Dalam Peraturan Menteri ini yang dimaksud dengan:
1. Demam Keong adalah penyakit parasitik kronis menular yang disebabkan oleh cacing trematoda darah dari genus schistosoma yang ditularkan melalui keong penular schistosomiasis/demam keong (Oncomelania hupensis lindoensis).
2. Penderita Demam Keong yang selanjutnya disebut Penderita adalah seseorang yang di dalam pembuluh darah vena porta hepatica dan vena mesenterika superior ditemukan cacing schistosoma dan dapat didiagnosa dengan menemukan telur schistosoma dalam tinja.

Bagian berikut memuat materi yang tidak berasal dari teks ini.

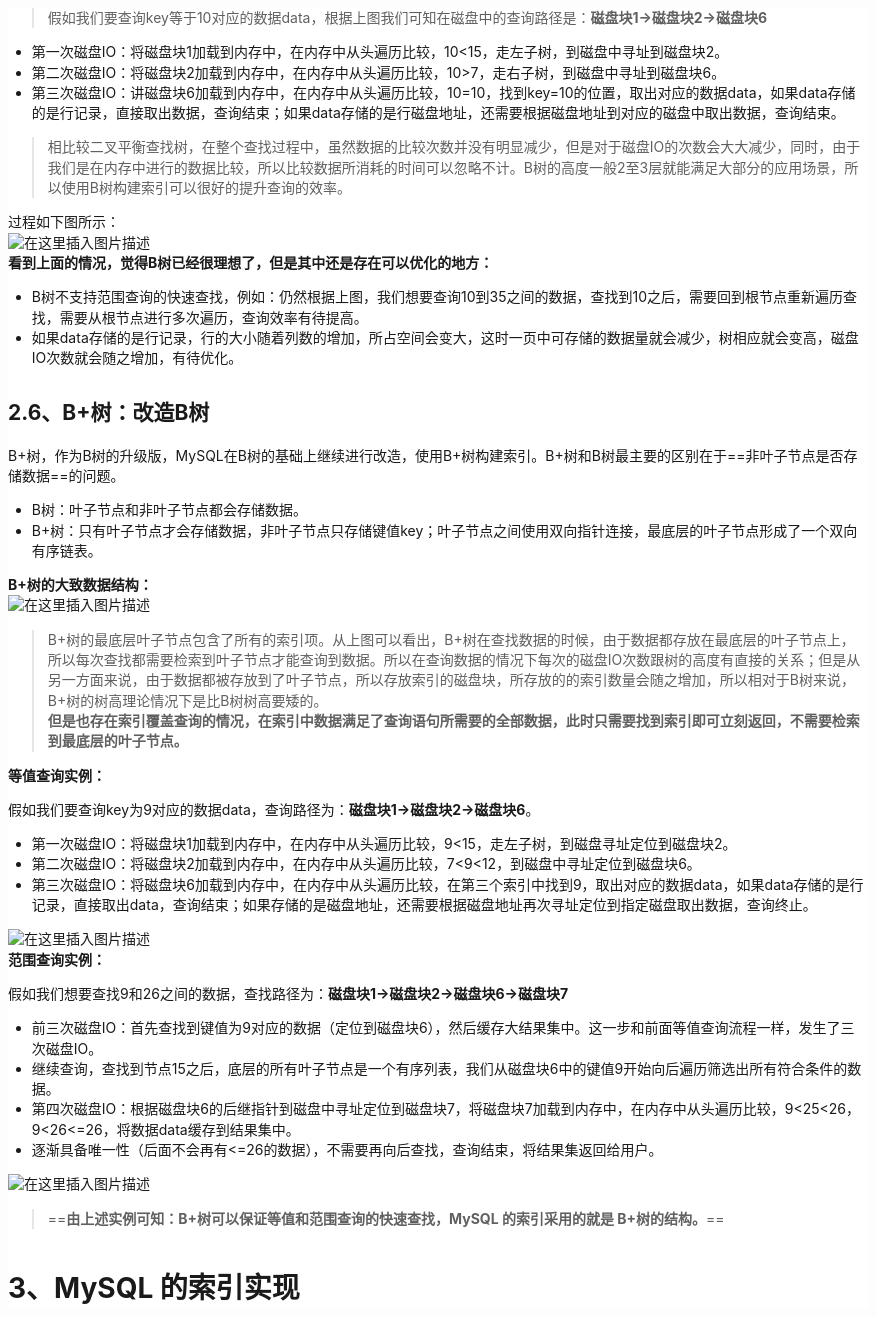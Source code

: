 > 假如我们要查询key等于10对应的数据data，根据上图我们可知在磁盘中的查询路径是：**磁盘块1->磁盘块2->磁盘块6**

- 第一次磁盘IO：将磁盘块1加载到内存中，在内存中从头遍历比较，10<15，走左子树，到磁盘中寻址到磁盘块2。
- 第二次磁盘IO：将磁盘块2加载到内存中，在内存中从头遍历比较，10>7，走右子树，到磁盘中寻址到磁盘块6。
- 第三次磁盘IO：讲磁盘块6加载到内存中，在内存中从头遍历比较，10=10，找到key=10的位置，取出对应的数据data，如果data存储的是行记录，直接取出数据，查询结束；如果data存储的是行磁盘地址，还需要根据磁盘地址到对应的磁盘中取出数据，查询结束。

> 相比较二叉平衡查找树，在整个查找过程中，虽然数据的比较次数并没有明显减少，但是对于磁盘IO的次数会大大减少，同时，由于我们是在内存中进行的数据比较，所以比较数据所消耗的时间可以忽略不计。B树的高度一般2至3层就能满足大部分的应用场景，所以使用B树构建索引可以很好的提升查询的效率。

过程如下图所示：  
![在这里插入图片描述](https://ucc.alicdn.com/images/user-upload-01/df8512d3bfde44b99c17b9c0d90b1252.png?x-oss-process=image/watermark,type_ZHJvaWRzYW5zZmFsbGJhY2s,shadow_50,text_Q1NETiBA5LiA5a6_5ZCb,size_20,color_FFFFFF,t_70,g_se,x_16 "在这里插入图片描述")  
**看到上面的情况，觉得B树已经很理想了，但是其中还是存在可以优化的地方：**

- B树不支持范围查询的快速查找，例如：仍然根据上图，我们想要查询10到35之间的数据，查找到10之后，需要回到根节点重新遍历查找，需要从根节点进行多次遍历，查询效率有待提高。
- 如果data存储的是行记录，行的大小随着列数的增加，所占空间会变大，这时一页中可存储的数据量就会减少，树相应就会变高，磁盘IO次数就会随之增加，有待优化。

## 2.6、B+树：改造B树

B+树，作为B树的升级版，MySQL在B树的基础上继续进行改造，使用B+树构建索引。B+树和B树最主要的区别在于==非叶子节点是否存储数据==的问题。

- B树：叶子节点和非叶子节点都会存储数据。
- B+树：只有叶子节点才会存储数据，非叶子节点只存储键值key；叶子节点之间使用双向指针连接，最底层的叶子节点形成了一个双向有序链表。

**B+树的大致数据结构：**  
![在这里插入图片描述](https://ucc.alicdn.com/images/user-upload-01/e85b73936ca14d75b3652cf256cbfa17.png?x-oss-process=image/watermark,type_ZHJvaWRzYW5zZmFsbGJhY2s,shadow_50,text_Q1NETiBA5LiA5a6_5ZCb,size_20,color_FFFFFF,t_70,g_se,x_16 "在这里插入图片描述")

> B+树的最底层叶子节点包含了所有的索引项。从上图可以看出，B+树在查找数据的时候，由于数据都存放在最底层的叶子节点上，所以每次查找都需要检索到叶子节点才能查询到数据。所以在查询数据的情况下每次的磁盘IO次数跟树的高度有直接的关系；但是从另一方面来说，由于数据都被存放到了叶子节点，所以存放索引的磁盘块，所存放的的索引数量会随之增加，所以相对于B树来说，B+树的树高理论情况下是比B树树高要矮的。  
> **但是也存在索引覆盖查询的情况，在索引中数据满足了查询语句所需要的全部数据，此时只需要找到索引即可立刻返回，不需要检索到最底层的叶子节点。**

**等值查询实例：**

假如我们要查询key为9对应的数据data，查询路径为：**磁盘块1->磁盘块2->磁盘块6**。

- 第一次磁盘IO：将磁盘块1加载到内存中，在内存中从头遍历比较，9<15，走左子树，到磁盘寻址定位到磁盘块2。
- 第二次磁盘IO：将磁盘块2加载到内存中，在内存中从头遍历比较，7<9<12，到磁盘中寻址定位到磁盘块6。
- 第三次磁盘IO：将磁盘块6加载到内存中，在内存中从头遍历比较，在第三个索引中找到9，取出对应的数据data，如果data存储的是行记录，直接取出data，查询结束；如果存储的是磁盘地址，还需要根据磁盘地址再次寻址定位到指定磁盘取出数据，查询终止。

![在这里插入图片描述](https://ucc.alicdn.com/images/user-upload-01/0cf6f390478e4f83a72c82325c329926.png?x-oss-process=image/watermark,type_ZHJvaWRzYW5zZmFsbGJhY2s,shadow_50,text_Q1NETiBA5LiA5a6_5ZCb,size_20,color_FFFFFF,t_70,g_se,x_16 "在这里插入图片描述")  
**范围查询实例：**

假如我们想要查找9和26之间的数据，查找路径为：**磁盘块1->磁盘块2->磁盘块6->磁盘块7**

- 前三次磁盘IO：首先查找到键值为9对应的数据（定位到磁盘块6），然后缓存大结果集中。这一步和前面等值查询流程一样，发生了三次磁盘IO。
- 继续查询，查找到节点15之后，底层的所有叶子节点是一个有序列表，我们从磁盘块6中的键值9开始向后遍历筛选出所有符合条件的数据。
- 第四次磁盘IO：根据磁盘块6的后继指针到磁盘中寻址定位到磁盘块7，将磁盘块7加载到内存中，在内存中从头遍历比较，9<25<26，9<26<=26，将数据data缓存到结果集中。
- 逐渐具备唯一性（后面不会再有<=26的数据），不需要再向后查找，查询结束，将结果集返回给用户。

![在这里插入图片描述](https://ucc.alicdn.com/images/user-upload-01/d7e3168feae043cca47600b95b901c41.png?x-oss-process=image/watermark,type_ZHJvaWRzYW5zZmFsbGJhY2s,shadow_50,text_Q1NETiBA5LiA5a6_5ZCb,size_20,color_FFFFFF,t_70,g_se,x_16 "在这里插入图片描述")

> ==**由上述实例可知：B+树可以保证等值和范围查询的快速查找，MySQL 的索引采用的就是 B+树的结构。**==

# 3、MySQL 的索引实现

3. Penanggulangan Demam Keong adalah semua kegiatan atau tindakan yang ditujukan untuk memutus mata rantai penularan serta menghilangkan angka kesakitan dan kematian.
4. Eradikasi Demam Keong adalah musnahnya Demam Keong secara permanen melalui kegiatan penanggulangan yang berkelanjutan.
5. Surveilans Demam Keong adalah kegiatan pengamatan dan pemantauan pada manusia dan binatang pembawa penyakit yang sistematis dan terus menerus terhadap data dan informasi tentang kejadian Demam Keong termasuk kondisi yang mempengaruhi terjadinya peningkatan dan penularan Demam Keong untuk memperoleh dan memberikan informasi guna mengarahkan tindakan pembasmian secara efektif dan efisien.
6. Pemberian Obat Pencegahan Secara Massal Demam Keong yang selanjutnya disingkat POPM Demam Keong adalah pemberian obat yang dilakukan secara serentak kepada semua penduduk sasaran di wilayah endemis Demam Keong untuk mematikan cacing schistosoma (trematoda darah).
7. Pemerintah Pusat adalah PRESIDEN Republik INDONESIA yang memegang kekuasaan pemerintahan negara Republik INDONESIA yang dibantu oleh Wakil PRESIDEN dan menteri sebagaimana dimaksud dalam UNDANG-UNDANG Dasar Negara Republik INDONESIA Tahun 1945.
8. Pemerintah Daerah adalah kepala daerah sebagai unsur penyelenggara Pemerintahan Daerah yang memimpin pelaksanaan urusan pemerintahan yang menjadi kewenangan daerah otonom.
9. Menteri adalah menteri yang menyelenggarakan urusan pemerintahan di bidang kesehatan.